À la mi-juillet 1962, je me trouvais à San Bernolfo (Valle Stura) au camp de la FUCI : institution d’étudiants universitaires des deux sexes sous la supervision d’un prêtre. Pépinière d’amourettes, contrariées par le prêtre, et de futurs mariages, arrangés par le même.
Selon les plans, Nino et Corrado seraient venus la veille en voiture à San Bernolfo et auraient passé la nuit avec moi. Le lendemain matin nous serions partis tous les trois pour Ivrea où nous aurions embarqué à bord Vittorio (Toju) pour continuer vers Cervinia : le début de la “balade”, comme nous continuions à l’appeler.

Équipement

Bien que conscients du fait qu’on s’apprêtait à gravir “un quatre mille” aucun de nous (trois) n’avait guère réfléchi à son équipement.
Hormis Toju, dont je peux imaginer la préparation méticuleuse, les trois autres présentaient des extériorités, sinon fantasques, du moins peu conformes à la solennité de la balade qui s’annonçait. Pour moi, en plus de la classique chemise à carreaux et knickerbockers, j’avais opté pour un vieux duvet, vert pourri, déjà à moitié vidé de ses plumes ; un sac à dos avec un renfort dorsal en cuir matelassé, cousu à la machine par Fenoglio tentures de Mondovì ; les vieux crampons de Vigiu ; la corde de Vigiu pour la cordée avec Corrado ; et surtout une paire de longues culottes en laine épaisse, achetées pour l’occasion, jamais mises auparavant et jamais remises par la suite. Pas de piolet, pas de gants, pas de bonnet et pas de lunettes de soleil.
De Corrado, je ne sais rien.
De Nino, je sais avec certitude qu’il portait des knickerbockers et des longues chaussettes en laine blanche qui lui tombaient, des genoux aux chevilles, tous les trois ou quatre pas.
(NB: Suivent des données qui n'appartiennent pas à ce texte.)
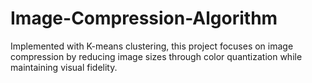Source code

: # Image-Compression-Algorithm
Implemented with K-means clustering, this project focuses on image compression by reducing image sizes through color quantization while maintaining visual fidelity.
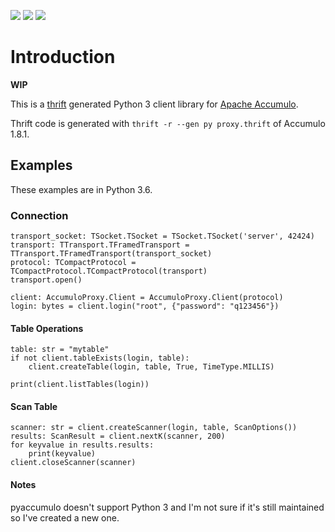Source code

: ![](https://img.shields.io/badge/python-3.5%2B-green.svg)
![](https://img.shields.io/badge/Accumulo-1.8.1-green.svg)
![](https://img.shields.io/badge/License-Apache%202.0-blue.svg)

# Introduction

**WIP**

This is a [thrift](https://thrift.apache.org/) generated Python 3 client library for [Apache Accumulo](https://accumulo.apache.org/).


Thrift code is generated with `thrift -r --gen py proxy.thrift` of Accumulo 1.8.1.


## Examples

These examples are in Python 3.6.

### Connection
    transport_socket: TSocket.TSocket = TSocket.TSocket('server', 42424)
    transport: TTransport.TFramedTransport = TTransport.TFramedTransport(transport_socket)
    protocol: TCompactProtocol = TCompactProtocol.TCompactProtocol(transport)
    transport.open()
    
    client: AccumuloProxy.Client = AccumuloProxy.Client(protocol)
    login: bytes = client.login("root", {"password": "q123456"})


#### Table Operations
    table: str = "mytable"
    if not client.tableExists(login, table):
        client.createTable(login, table, True, TimeType.MILLIS)

    print(client.listTables(login))


#### Scan Table

    scanner: str = client.createScanner(login, table, ScanOptions())
    results: ScanResult = client.nextK(scanner, 200)
    for keyvalue in results.results:
        print(keyvalue)
    client.closeScanner(scanner)



#### Notes
pyaccumulo doesn't support Python 3 and I'm not sure if it's still maintained so I've created a new one.

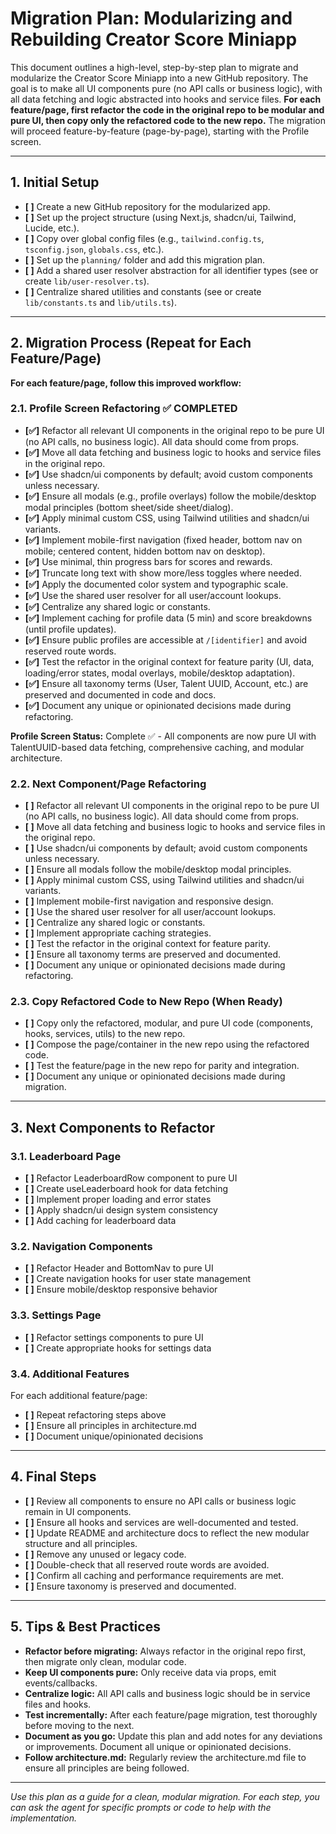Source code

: # Migration Plan: Modularizing and Rebuilding Creator Score Miniapp

This document outlines a high-level, step-by-step plan to migrate and modularize the Creator Score Miniapp into a new GitHub repository. The goal is to make all UI components pure (no API calls or business logic), with all data fetching and logic abstracted into hooks and service files. **For each feature/page, first refactor the code in the original repo to be modular and pure UI, then copy only the refactored code to the new repo.** The migration will proceed feature-by-feature (page-by-page), starting with the Profile screen.

---

## 1. Initial Setup

- **[ ]** Create a new GitHub repository for the modularized app.
- **[ ]** Set up the project structure (using Next.js, shadcn/ui, Tailwind, Lucide, etc.).
- **[ ]** Copy over global config files (e.g., `tailwind.config.ts`, `tsconfig.json`, `globals.css`, etc.).
- **[ ]** Set up the `planning/` folder and add this migration plan.
- **[ ]** Add a shared user resolver abstraction for all identifier types (see or create `lib/user-resolver.ts`).
- **[ ]** Centralize shared utilities and constants (see or create `lib/constants.ts` and `lib/utils.ts`).

---

## 2. Migration Process (Repeat for Each Feature/Page)

**For each feature/page, follow this improved workflow:**

### 2.1. Profile Screen Refactoring ✅ COMPLETED

- **[✅]** Refactor all relevant UI components in the original repo to be pure UI (no API calls, no business logic). All data should come from props.
- **[✅]** Move all data fetching and business logic to hooks and service files in the original repo.
- **[✅]** Use shadcn/ui components by default; avoid custom components unless necessary.
- **[✅]** Ensure all modals (e.g., profile overlays) follow the mobile/desktop modal principles (bottom sheet/side sheet/dialog).
- **[✅]** Apply minimal custom CSS, using Tailwind utilities and shadcn/ui variants.
- **[✅]** Implement mobile-first navigation (fixed header, bottom nav on mobile; centered content, hidden bottom nav on desktop).
- **[✅]** Use minimal, thin progress bars for scores and rewards.
- **[✅]** Truncate long text with show more/less toggles where needed.
- **[✅]** Apply the documented color system and typographic scale.
- **[✅]** Use the shared user resolver for all user/account lookups.
- **[✅]** Centralize any shared logic or constants.
- **[✅]** Implement caching for profile data (5 min) and score breakdowns (until profile updates).
- **[✅]** Ensure public profiles are accessible at `/[identifier]` and avoid reserved route words.
- **[✅]** Test the refactor in the original context for feature parity (UI, data, loading/error states, modal overlays, mobile/desktop adaptation).
- **[✅]** Ensure all taxonomy terms (User, Talent UUID, Account, etc.) are preserved and documented in code and docs.
- **[✅]** Document any unique or opinionated decisions made during refactoring.

**Profile Screen Status:** Complete ✅ - All components are now pure UI with TalentUUID-based data fetching, comprehensive caching, and modular architecture.

### 2.2. Next Component/Page Refactoring

- **[ ]** Refactor all relevant UI components in the original repo to be pure UI (no API calls, no business logic). All data should come from props.
- **[ ]** Move all data fetching and business logic to hooks and service files in the original repo.
- **[ ]** Use shadcn/ui components by default; avoid custom components unless necessary.
- **[ ]** Ensure all modals follow the mobile/desktop modal principles.
- **[ ]** Apply minimal custom CSS, using Tailwind utilities and shadcn/ui variants.
- **[ ]** Implement mobile-first navigation and responsive design.
- **[ ]** Use the shared user resolver for all user/account lookups.
- **[ ]** Centralize any shared logic or constants.
- **[ ]** Implement appropriate caching strategies.
- **[ ]** Test the refactor in the original context for feature parity.
- **[ ]** Ensure all taxonomy terms are preserved and documented.
- **[ ]** Document any unique or opinionated decisions made during refactoring.

### 2.3. Copy Refactored Code to New Repo (When Ready)

- **[ ]** Copy only the refactored, modular, and pure UI code (components, hooks, services, utils) to the new repo.
- **[ ]** Compose the page/container in the new repo using the refactored code.
- **[ ]** Test the feature/page in the new repo for parity and integration.
- **[ ]** Document any unique or opinionated decisions made during migration.

---

## 3. Next Components to Refactor

### 3.1. Leaderboard Page
- **[ ]** Refactor LeaderboardRow component to pure UI
- **[ ]** Create useLeaderboard hook for data fetching
- **[ ]** Implement proper loading and error states
- **[ ]** Apply shadcn/ui design system consistency
- **[ ]** Add caching for leaderboard data

### 3.2. Navigation Components
- **[ ]** Refactor Header and BottomNav to pure UI
- **[ ]** Create navigation hooks for user state management
- **[ ]** Ensure mobile/desktop responsive behavior

### 3.3. Settings Page
- **[ ]** Refactor settings components to pure UI
- **[ ]** Create appropriate hooks for settings data

### 3.4. Additional Features
For each additional feature/page:
- **[ ]** Repeat refactoring steps above
- **[ ]** Ensure all principles in architecture.md
- **[ ]** Document unique/opinionated decisions

---

## 4. Final Steps

- **[ ]** Review all components to ensure no API calls or business logic remain in UI components.
- **[ ]** Ensure all hooks and services are well-documented and tested.
- **[ ]** Update README and architecture docs to reflect the new modular structure and all principles.
- **[ ]** Remove any unused or legacy code.
- **[ ]** Double-check that all reserved route words are avoided.
- **[ ]** Confirm all caching and performance requirements are met.
- **[ ]** Ensure taxonomy is preserved and documented.

---

## 5. Tips & Best Practices

- **Refactor before migrating:** Always refactor in the original repo first, then migrate only clean, modular code.
- **Keep UI components pure:** Only receive data via props, emit events/callbacks.
- **Centralize logic:** All API calls and business logic should be in service files and hooks.
- **Test incrementally:** After each feature/page migration, test thoroughly before moving to the next.
- **Document as you go:** Update this plan and add notes for any deviations or improvements. Document all unique or opinionated decisions.
- **Follow architecture.md:** Regularly review the architecture.md file to ensure all principles are being followed.

---

*Use this plan as a guide for a clean, modular migration. For each step, you can ask the agent for specific prompts or code to help with the implementation.* 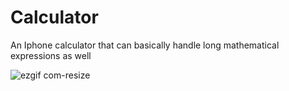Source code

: # Calculator

An Iphone calculator that can basically handle long mathematical expressions as well

![ezgif com-resize](https://user-images.githubusercontent.com/121337662/230391232-a3e231ad-7c00-4c38-b1fb-a382faac82c4.gif)

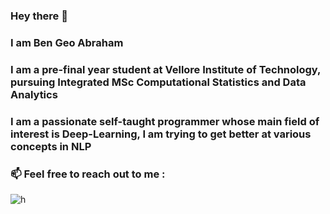 ### Hey there 👋
 
### I am Ben Geo Abraham

### I am a pre-final year student at Vellore Institute of Technology, pursuing  Integrated MSc Computational Statistics and Data Analytics

### I am a passionate self-taught programmer whose main field of interest is Deep-Learning, I am trying to get better at various concepts in NLP

### 📫 Feel free to reach out to me :
<p align=”center”>

![h](https://img.shields.io/badge/linkedin-%230077B5.svg?style=for-the-badge&logo=linkedin&logoColor=white)
 
</p>


<!--
- 🔭 I’m currently working on ...
- 🌱 I’m currently learning ...
- 👯 I’m looking to collaborate on ...
- 🤔 I’m looking for help with ...
- 💬 Ask me about ...
- 📫 How to reach me: ...
- 😄 Pronouns: ...
- ⚡ Fun fact: ...
-->
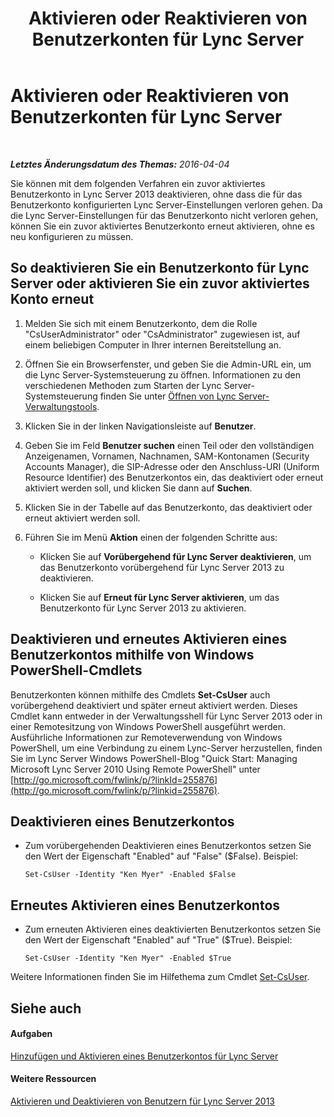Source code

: ﻿---
title: Aktivieren oder Reaktivieren von Benutzerkonten für Lync Server
TOCTitle: Aktivieren oder Reaktivieren von Benutzerkonten für Lync Server
ms:assetid: 12497d00-f665-4a97-be68-854c5a8be4fc
ms:mtpsurl: https://technet.microsoft.com/de-de/library/Gg429696(v=OCS.15)
ms:contentKeyID: 49293232
ms.date: 05/19/2016
mtps_version: v=OCS.15
ms.translationtype: HT
---

# Aktivieren oder Reaktivieren von Benutzerkonten für Lync Server

 

_**Letztes Änderungsdatum des Themas:** 2016-04-04_

Sie können mit dem folgenden Verfahren ein zuvor aktiviertes Benutzerkonto in Lync Server 2013 deaktivieren, ohne dass die für das Benutzerkonto konfigurierten Lync Server-Einstellungen verloren gehen. Da die Lync Server-Einstellungen für das Benutzerkonto nicht verloren gehen, können Sie ein zuvor aktiviertes Benutzerkonto erneut aktivieren, ohne es neu konfigurieren zu müssen.

## So deaktivieren Sie ein Benutzerkonto für Lync Server oder aktivieren Sie ein zuvor aktiviertes Konto erneut

1.  Melden Sie sich mit einem Benutzerkonto, dem die Rolle "CsUserAdministrator" oder "CsAdministrator" zugewiesen ist, auf einem beliebigen Computer in Ihrer internen Bereitstellung an.

2.  Öffnen Sie ein Browserfenster, und geben Sie die Admin-URL ein, um die Lync Server-Systemsteuerung zu öffnen. Informationen zu den verschiedenen Methoden zum Starten der Lync Server-Systemsteuerung finden Sie unter [Öffnen von Lync Server-Verwaltungstools](lync-server-2013-open-lync-server-administrative-tools.md).

3.  Klicken Sie in der linken Navigationsleiste auf **Benutzer**.

4.  Geben Sie im Feld **Benutzer suchen** einen Teil oder den vollständigen Anzeigenamen, Vornamen, Nachnamen, SAM-Kontonamen (Security Accounts Manager), die SIP-Adresse oder den Anschluss-URI (Uniform Resource Identifier) des Benutzerkontos ein, das deaktiviert oder erneut aktiviert werden soll, und klicken Sie dann auf **Suchen**.

5.  Klicken Sie in der Tabelle auf das Benutzerkonto, das deaktiviert oder erneut aktiviert werden soll.

6.  Führen Sie im Menü **Aktion** einen der folgenden Schritte aus:
    
      - Klicken Sie auf **Vorübergehend für Lync Server deaktivieren**, um das Benutzerkonto vorübergehend für Lync Server 2013 zu deaktivieren.
    
      - Klicken Sie auf **Erneut für Lync Server aktivieren**, um das Benutzerkonto für Lync Server 2013 zu aktivieren.

## Deaktivieren und erneutes Aktivieren eines Benutzerkontos mithilfe von Windows PowerShell-Cmdlets

Benutzerkonten können mithilfe des Cmdlets **Set-CsUser** auch vorübergehend deaktiviert und später erneut aktiviert werden. Dieses Cmdlet kann entweder in der Verwaltungsshell für Lync Server 2013 oder in einer Remotesitzung von Windows PowerShell ausgeführt werden. Ausführliche Informationen zur Remoteverwendung von Windows PowerShell, um eine Verbindung zu einem Lync-Server herzustellen, finden Sie im Lync Server Windows PowerShell-Blog "Quick Start: Managing Microsoft Lync Server 2010 Using Remote PowerShell" unter [http://go.microsoft.com/fwlink/p/?linkId=255876](http://go.microsoft.com/fwlink/p/?linkid=255876).

## Deaktivieren eines Benutzerkontos

  - Zum vorübergehenden Deaktivieren eines Benutzerkontos setzen Sie den Wert der Eigenschaft "Enabled" auf "False" ($False). Beispiel:
    
        Set-CsUser -Identity "Ken Myer" -Enabled $False

## Erneutes Aktivieren eines Benutzerkontos

  - Zum erneuten Aktivieren eines deaktivierten Benutzerkontos setzen Sie den Wert der Eigenschaft "Enabled" auf "True" ($True). Beispiel:
    
        Set-CsUser -Identity "Ken Myer" -Enabled $True

Weitere Informationen finden Sie im Hilfethema zum Cmdlet [Set-CsUser](https://docs.microsoft.com/en-us/powershell/module/skype/Set-CsUser).

## Siehe auch

#### Aufgaben

[Hinzufügen und Aktivieren eines Benutzerkontos für Lync Server](lync-server-2013-add-and-enable-user-account-for-lync-server.md)  

#### Weitere Ressourcen

[Aktivieren und Deaktivieren von Benutzern für Lync Server 2013](lync-server-2013-enabling-and-disabling-users-for-lync-server.md)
Je peux l’affirmer car chaque fois que je me le trouvais devant, je le voyais remonter les chaussettes qui étaient tombées. Et ce, du début jusqu’à la fin de la balade. Plusieurs milliers de fois. Plus tard, j’ai appris, de lui-même, qu’en guise de coupe-vent il s’était procuré une veste en coton gris-beige avec une “poche marsupio” sur la poitrine. Sur le Cervin, ça aurait pu être utile.

La veille au soir

Alors que je me baladais dans l’enceinte de notre camping, quelqu’un me dit : « Silvano, tes amis sont arrivés. Ils sont garés dans le pré en contrebas ».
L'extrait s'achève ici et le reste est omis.